- **RECORD EXTRACTS**:
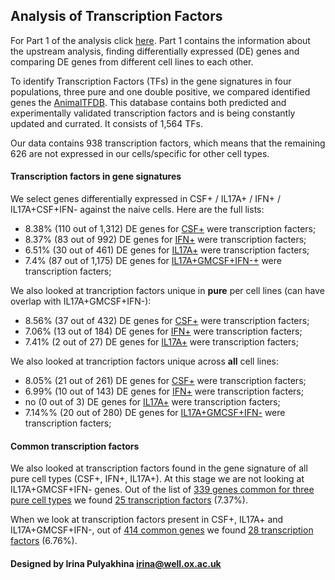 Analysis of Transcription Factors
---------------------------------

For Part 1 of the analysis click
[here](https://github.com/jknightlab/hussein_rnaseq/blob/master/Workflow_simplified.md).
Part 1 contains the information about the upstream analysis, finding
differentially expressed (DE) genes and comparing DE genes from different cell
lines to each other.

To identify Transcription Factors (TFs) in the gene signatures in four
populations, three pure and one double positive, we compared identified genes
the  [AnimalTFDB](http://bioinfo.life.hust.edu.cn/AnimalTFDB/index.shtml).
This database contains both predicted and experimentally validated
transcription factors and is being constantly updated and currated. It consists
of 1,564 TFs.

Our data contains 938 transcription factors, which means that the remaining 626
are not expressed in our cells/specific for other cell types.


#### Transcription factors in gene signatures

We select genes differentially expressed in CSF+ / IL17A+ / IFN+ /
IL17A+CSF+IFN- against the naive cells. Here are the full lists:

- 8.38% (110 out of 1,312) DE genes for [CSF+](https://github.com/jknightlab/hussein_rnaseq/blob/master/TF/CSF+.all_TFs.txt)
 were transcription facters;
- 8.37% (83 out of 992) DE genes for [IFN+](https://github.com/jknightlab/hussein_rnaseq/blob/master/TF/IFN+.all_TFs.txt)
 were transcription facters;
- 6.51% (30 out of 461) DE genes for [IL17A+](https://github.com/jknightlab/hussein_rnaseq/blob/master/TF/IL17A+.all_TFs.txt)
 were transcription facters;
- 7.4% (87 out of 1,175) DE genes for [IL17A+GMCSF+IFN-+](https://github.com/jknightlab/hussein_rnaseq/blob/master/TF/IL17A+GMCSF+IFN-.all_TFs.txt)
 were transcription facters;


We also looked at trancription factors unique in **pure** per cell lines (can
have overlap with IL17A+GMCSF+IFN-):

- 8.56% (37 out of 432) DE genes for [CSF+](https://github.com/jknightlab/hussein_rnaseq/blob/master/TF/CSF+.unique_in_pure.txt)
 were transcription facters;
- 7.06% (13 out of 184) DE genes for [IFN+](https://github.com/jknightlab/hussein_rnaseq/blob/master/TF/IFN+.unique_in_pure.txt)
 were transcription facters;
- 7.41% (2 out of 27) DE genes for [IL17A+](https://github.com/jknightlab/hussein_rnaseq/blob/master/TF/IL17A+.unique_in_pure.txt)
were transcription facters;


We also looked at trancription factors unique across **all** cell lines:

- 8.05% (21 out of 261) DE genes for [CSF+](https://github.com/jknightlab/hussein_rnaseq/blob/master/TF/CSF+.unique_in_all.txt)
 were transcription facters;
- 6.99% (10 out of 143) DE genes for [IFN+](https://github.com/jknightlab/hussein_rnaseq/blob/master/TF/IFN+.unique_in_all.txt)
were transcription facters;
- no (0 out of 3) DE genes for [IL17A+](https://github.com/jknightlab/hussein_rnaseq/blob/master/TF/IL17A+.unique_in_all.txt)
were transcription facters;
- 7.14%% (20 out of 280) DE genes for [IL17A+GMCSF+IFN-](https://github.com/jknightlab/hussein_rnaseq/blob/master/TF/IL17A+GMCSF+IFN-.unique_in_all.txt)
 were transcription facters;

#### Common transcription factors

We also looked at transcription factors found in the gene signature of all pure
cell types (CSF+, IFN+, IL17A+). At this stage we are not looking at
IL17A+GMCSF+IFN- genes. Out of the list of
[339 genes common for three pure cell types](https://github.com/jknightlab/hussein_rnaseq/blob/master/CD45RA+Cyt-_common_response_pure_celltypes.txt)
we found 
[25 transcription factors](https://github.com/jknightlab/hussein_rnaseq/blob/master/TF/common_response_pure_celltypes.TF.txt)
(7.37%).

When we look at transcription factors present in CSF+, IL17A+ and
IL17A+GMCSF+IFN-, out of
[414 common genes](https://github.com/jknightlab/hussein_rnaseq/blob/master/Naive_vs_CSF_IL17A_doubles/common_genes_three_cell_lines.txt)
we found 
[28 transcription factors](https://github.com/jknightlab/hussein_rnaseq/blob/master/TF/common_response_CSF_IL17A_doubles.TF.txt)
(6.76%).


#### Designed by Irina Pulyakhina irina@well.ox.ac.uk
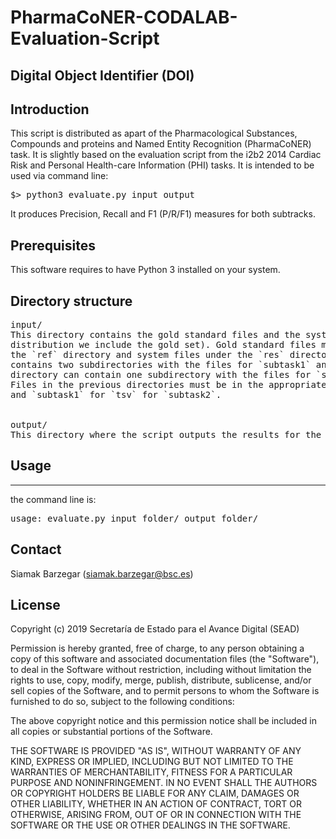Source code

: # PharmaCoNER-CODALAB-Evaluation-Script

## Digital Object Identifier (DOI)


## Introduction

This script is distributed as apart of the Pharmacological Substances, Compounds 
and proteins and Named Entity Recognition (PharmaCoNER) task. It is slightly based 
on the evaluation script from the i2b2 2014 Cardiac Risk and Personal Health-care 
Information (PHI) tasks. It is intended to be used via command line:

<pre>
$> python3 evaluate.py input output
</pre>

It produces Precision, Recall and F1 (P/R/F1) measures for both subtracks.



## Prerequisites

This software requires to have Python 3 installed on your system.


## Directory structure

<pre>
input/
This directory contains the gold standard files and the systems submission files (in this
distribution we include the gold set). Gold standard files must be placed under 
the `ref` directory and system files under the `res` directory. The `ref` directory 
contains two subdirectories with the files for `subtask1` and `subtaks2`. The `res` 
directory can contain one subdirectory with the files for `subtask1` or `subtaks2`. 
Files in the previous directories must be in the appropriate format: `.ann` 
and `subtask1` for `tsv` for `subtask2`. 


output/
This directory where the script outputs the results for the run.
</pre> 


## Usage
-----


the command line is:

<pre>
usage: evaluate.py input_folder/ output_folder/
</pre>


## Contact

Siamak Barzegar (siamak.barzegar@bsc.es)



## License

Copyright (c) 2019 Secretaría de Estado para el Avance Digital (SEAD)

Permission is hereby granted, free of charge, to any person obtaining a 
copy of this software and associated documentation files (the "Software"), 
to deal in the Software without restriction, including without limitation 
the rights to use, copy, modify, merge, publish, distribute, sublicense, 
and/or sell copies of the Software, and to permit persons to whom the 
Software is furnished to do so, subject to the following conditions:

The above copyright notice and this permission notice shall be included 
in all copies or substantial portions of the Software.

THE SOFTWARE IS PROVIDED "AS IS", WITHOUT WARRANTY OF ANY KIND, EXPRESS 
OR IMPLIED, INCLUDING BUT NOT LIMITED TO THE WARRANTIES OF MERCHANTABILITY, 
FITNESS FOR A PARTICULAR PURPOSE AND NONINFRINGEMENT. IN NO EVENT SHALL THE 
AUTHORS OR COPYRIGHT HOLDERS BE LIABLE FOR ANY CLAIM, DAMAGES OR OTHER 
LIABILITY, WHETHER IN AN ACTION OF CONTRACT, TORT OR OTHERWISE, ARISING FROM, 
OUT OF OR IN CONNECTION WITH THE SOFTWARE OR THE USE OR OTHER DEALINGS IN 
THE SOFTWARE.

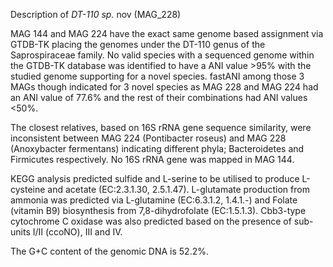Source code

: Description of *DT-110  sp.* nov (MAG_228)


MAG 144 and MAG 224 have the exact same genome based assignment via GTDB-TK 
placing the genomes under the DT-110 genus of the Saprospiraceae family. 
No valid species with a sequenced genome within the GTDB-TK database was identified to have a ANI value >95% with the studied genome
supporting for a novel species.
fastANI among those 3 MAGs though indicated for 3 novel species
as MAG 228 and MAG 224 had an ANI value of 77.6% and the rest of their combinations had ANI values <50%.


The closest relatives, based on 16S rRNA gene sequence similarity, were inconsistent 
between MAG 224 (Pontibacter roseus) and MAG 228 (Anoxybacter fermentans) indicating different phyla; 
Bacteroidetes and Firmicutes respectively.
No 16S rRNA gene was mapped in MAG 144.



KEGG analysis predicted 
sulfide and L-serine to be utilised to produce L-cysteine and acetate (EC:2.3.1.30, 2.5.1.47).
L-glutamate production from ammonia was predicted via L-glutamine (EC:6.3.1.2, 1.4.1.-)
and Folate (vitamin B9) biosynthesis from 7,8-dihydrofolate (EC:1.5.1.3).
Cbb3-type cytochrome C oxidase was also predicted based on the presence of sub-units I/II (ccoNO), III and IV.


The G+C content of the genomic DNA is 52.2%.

- **WHAT YOU NEED TO DO**: Every entry above, pictures excluded, needs to be duplicated exactly.

- **RESULT OF THE EXERCISE**:
 Analysis of Transcription Factors
---------------------------------

For Part 1 of the analysis click
[here](https://github.com/jknightlab/hussein_rnaseq/blob/master/Workflow_simplified.md).
Part 1 contains the information about the upstream analysis, finding
differentially expressed (DE) genes and comparing DE genes from different cell
lines to each other.

To identify Transcription Factors (TFs) in the gene signatures in four
populations, three pure and one double positive, we compared identified genes
the  [AnimalTFDB](http://bioinfo.life.hust.edu.cn/AnimalTFDB/index.shtml).
This database contains both predicted and experimentally validated
transcription factors and is being constantly updated and currated. It consists
of 1,564 TFs.

Our data contains 938 transcription factors, which means that the remaining 626
are not expressed in our cells/specific for other cell types.


#### Transcription factors in gene signatures

We select genes differentially expressed in CSF+ / IL17A+ / IFN+ /
IL17A+CSF+IFN- against the naive cells. Here are the full lists:

- 8.38% (110 out of 1,312) DE genes for [CSF+](https://github.com/jknightlab/hussein_rnaseq/blob/master/TF/CSF+.all_TFs.txt)
 were transcription facters;
- 8.37% (83 out of 992) DE genes for [IFN+](https://github.com/jknightlab/hussein_rnaseq/blob/master/TF/IFN+.all_TFs.txt)
 were transcription facters;
- 6.51% (30 out of 461) DE genes for [IL17A+](https://github.com/jknightlab/hussein_rnaseq/blob/master/TF/IL17A+.all_TFs.txt)
 were transcription facters;
- 7.4% (87 out of 1,175) DE genes for [IL17A+GMCSF+IFN-+](https://github.com/jknightlab/hussein_rnaseq/blob/master/TF/IL17A+GMCSF+IFN-.all_TFs.txt)
 were transcription facters;


We also looked at trancription factors unique in **pure** per cell lines (can
have overlap with IL17A+GMCSF+IFN-):

- 8.56% (37 out of 432) DE genes for [CSF+](https://github.com/jknightlab/hussein_rnaseq/blob/master/TF/CSF+.unique_in_pure.txt)
 were transcription facters;
- 7.06% (13 out of 184) DE genes for [IFN+](https://github.com/jknightlab/hussein_rnaseq/blob/master/TF/IFN+.unique_in_pure.txt)
 were transcription facters;
- 7.41% (2 out of 27) DE genes for [IL17A+](https://github.com/jknightlab/hussein_rnaseq/blob/master/TF/IL17A+.unique_in_pure.txt)
were transcription facters;


We also looked at trancription factors unique across **all** cell lines:

- 8.05% (21 out of 261) DE genes for [CSF+](https://github.com/jknightlab/hussein_rnaseq/blob/master/TF/CSF+.unique_in_all.txt)
 were transcription facters;
- 6.99% (10 out of 143) DE genes for [IFN+](https://github.com/jknightlab/hussein_rnaseq/blob/master/TF/IFN+.unique_in_all.txt)
were transcription facters;
- no (0 out of 3) DE genes for [IL17A+](https://github.com/jknightlab/hussein_rnaseq/blob/master/TF/IL17A+.unique_in_all.txt)
were transcription facters;
- 7.14%% (20 out of 280) DE genes for [IL17A+GMCSF+IFN-](https://github.com/jknightlab/hussein_rnaseq/blob/master/TF/IL17A+GMCSF+IFN-.unique_in_all.txt)
 were transcription facters;

#### Common transcription factors

We also looked at transcription factors found in the gene signature of all pure
cell types (CSF+, IFN+, IL17A+). At this stage we are not looking at
IL17A+GMCSF+IFN- genes. Out of the list of
[339 genes common for three pure cell types](https://github.com/jknightlab/hussein_rnaseq/blob/master/CD45RA+Cyt-_common_response_pure_celltypes.txt)
we found 
[25 transcription factors](https://github.com/jknightlab/hussein_rnaseq/blob/master/TF/common_response_pure_celltypes.TF.txt)
(7.37%).

When we look at transcription factors present in CSF+, IL17A+ and
IL17A+GMCSF+IFN-, out of
[414 common genes](https://github.com/jknightlab/hussein_rnaseq/blob/master/Naive_vs_CSF_IL17A_doubles/common_genes_three_cell_lines.txt)
we found 
[28 transcription factors](https://github.com/jknightlab/hussein_rnaseq/blob/master/TF/common_response_CSF_IL17A_doubles.TF.txt)
(6.76%).


#### Designed by Irina Pulyakhina irina@well.ox.ac.uk
Source code

: # PharmaCoNER-CODALAB-Evaluation-Script

## Digital Object Identifier (DOI)


## Introduction

This script is distributed as apart of the Pharmacological Substances, Compounds 
and proteins and Named Entity Recognition (PharmaCoNER) task. It is slightly based 
on the evaluation script from the i2b2 2014 Cardiac Risk and Personal Health-care 
Information (PHI) tasks. It is intended to be used via command line:

<pre>
$> python3 evaluate.py input output
</pre>

It produces Precision, Recall and F1 (P/R/F1) measures for both subtracks.



## Prerequisites

This software requires to have Python 3 installed on your system.


## Directory structure

<pre>
input/
This directory contains the gold standard files and the systems submission files (in this
distribution we include the gold set). Gold standard files must be placed under 
the `ref` directory and system files under the `res` directory. The `ref` directory 
contains two subdirectories with the files for `subtask1` and `subtaks2`. The `res` 
directory can contain one subdirectory with the files for `subtask1` or `subtaks2`. 
Files in the previous directories must be in the appropriate format: `.ann` 
and `subtask1` for `tsv` for `subtask2`. 


output/
This directory where the script outputs the results for the run.
</pre> 


## Usage
-----


the command line is:

<pre>
usage: evaluate.py input_folder/ output_folder/
</pre>


## Contact

Siamak Barzegar (siamak.barzegar@bsc.es)



## License

Copyright (c) 2019 Secretaría de Estado para el Avance Digital (SEAD)

Permission is hereby granted, free of charge, to any person obtaining a 
copy of this software and associated documentation files (the "Software"), 
to deal in the Software without restriction, including without limitation 
the rights to use, copy, modify, merge, publish, distribute, sublicense, 
and/or sell copies of the Software, and to permit persons to whom the 
Software is furnished to do so, subject to the following conditions:

The above copyright notice and this permission notice shall be included 
in all copies or substantial portions of the Software.

THE SOFTWARE IS PROVIDED "AS IS", WITHOUT WARRANTY OF ANY KIND, EXPRESS 
OR IMPLIED, INCLUDING BUT NOT LIMITED TO THE WARRANTIES OF MERCHANTABILITY, 
FITNESS FOR A PARTICULAR PURPOSE AND NONINFRINGEMENT. IN NO EVENT SHALL THE 
AUTHORS OR COPYRIGHT HOLDERS BE LIABLE FOR ANY CLAIM, DAMAGES OR OTHER 
LIABILITY, WHETHER IN AN ACTION OF CONTRACT, TORT OR OTHERWISE, ARISING FROM, 
OUT OF OR IN CONNECTION WITH THE SOFTWARE OR THE USE OR OTHER DEALINGS IN 
THE SOFTWARE.

Source code

: Description of *DT-110  sp.* nov (MAG_228)


MAG 144 and MAG 224 have the exact same genome based assignment via GTDB-TK 
placing the genomes under the DT-110 genus of the Saprospiraceae family. 
No valid species with a sequenced genome within the GTDB-TK database was identified to have a ANI value >95% with the studied genome
supporting for a novel species.
fastANI among those 3 MAGs though indicated for 3 novel species
as MAG 228 and MAG 224 had an ANI value of 77.6% and the rest of their combinations had ANI values <50%.


The closest relatives, based on 16S rRNA gene sequence similarity, were inconsistent 
between MAG 224 (Pontibacter roseus) and MAG 228 (Anoxybacter fermentans) indicating different phyla; 
Bacteroidetes and Firmicutes respectively.
No 16S rRNA gene was mapped in MAG 144.



KEGG analysis predicted 
sulfide and L-serine to be utilised to produce L-cysteine and acetate (EC:2.3.1.30, 2.5.1.47).
L-glutamate production from ammonia was predicted via L-glutamine (EC:6.3.1.2, 1.4.1.-)
and Folate (vitamin B9) biosynthesis from 7,8-dihydrofolate (EC:1.5.1.3).
Cbb3-type cytochrome C oxidase was also predicted based on the presence of sub-units I/II (ccoNO), III and IV.


The G+C content of the genomic DNA is 52.2%.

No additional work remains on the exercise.